The shape and geometry of the glued-on or inserted function element can equally be selected to be flexible. For example, the element can be designed so that it is adapted exactly to the geometry of the seal and of other components. Here, such a function element can be used at any desired locations. It could be arranged in all free areas of a seal or only in the areas 14 of the screw connection. For example, it is also conceivable that such an element is only arranged at a particular location where, on the basis of previous tests or calculations, it is known that particularly high stresses occur there. As described and as shown in the examples and drawings, these can be the screwing areas or else areas in which for example, owing to component deformations or constricted space conditions, a locally increased pressure onto the seal is present.

A development tool is thereby produced which is able to be used flexibly, in order to decrease local stress peaks which lead to an overloading and damage to the seal. The additionally arranged function element brings about a local separation of functions, because the pressure forces are now received in an intensified manner by the function element. In this way, a seal is obtained which can be produced in a simple manner by conventional methods and which, owing to the increased wear capability can now be used in broader fields of application than flat seals known hitherto.

Claims

1. A flat seal for high stress, comprising a metal support which has a coating of an elastomer material, wherein in at least one predetermined area of the flat seal a function element is glued on, which comprises a flat material piece.

2. The flat seal according to claim 1, in which the at least one function element is formed from a metallic material.

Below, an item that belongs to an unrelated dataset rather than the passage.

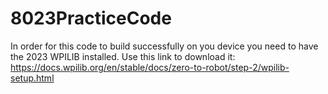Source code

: # 8023PracticeCode
In order for this code to build successfully on you device you need to have the 2023 WPILIB installed. 
Use this link to download it: https://docs.wpilib.org/en/stable/docs/zero-to-robot/step-2/wpilib-setup.html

3. The flat seal according to claim 1, in which the at least one function element is formed from plastic.

4. The flat seal according to claim 1, in which the function element is a foil.

5. The flat seal according to claim 1, in which function elements are arranged symmetrically on both sides of the metallic support.

6. The flat seal according to claim 1, in which the at least one area, in which the function element is glued on, is not coated with the elastomer material.

7. The flat seal according to claim 1, any of the preceding claims, in which the metal support has an opening to receive a fastening element, in which the function element extends around the fastening opening in a sector of 60°-120°, preferably 70°-110°, particularly preferably 90°, which is adjacent to the fastening opening.

8. The flat seal according to claim 1, in which the outer surfaces of the function element have a surface structure.

9. A flat seal for high stress, comprising a metal support which has a coating of an elastomer material, wherein in at least one pre-determined area of the flat seal a recess is formed, in which a function element is inserted.

10. The flat seal according to claim 9, in which the function element is glued in the recess.

11. The flat seal according to claim 9, in which the function element is clamped in the recess.

12. The flat seal according to claim 9, in which the function element is made from a mctal.

13. The flat seal according to claim 9, in which the function element is made from a plastic.

14. The flat seal according to claim 9, in which the metal support has an opening to receive a fastening element, in which the function element extends around the fastening opening in a sector of 60°-120°, preferably 70°-110°, particularly preferably 90°, which is adjacent to the fastening opening.

15. The flat seal according to claim 9, in which the function element is a pressure element.

16. The flat seal according to claim 9, in which the outer surfaces of the function element have a surface structure.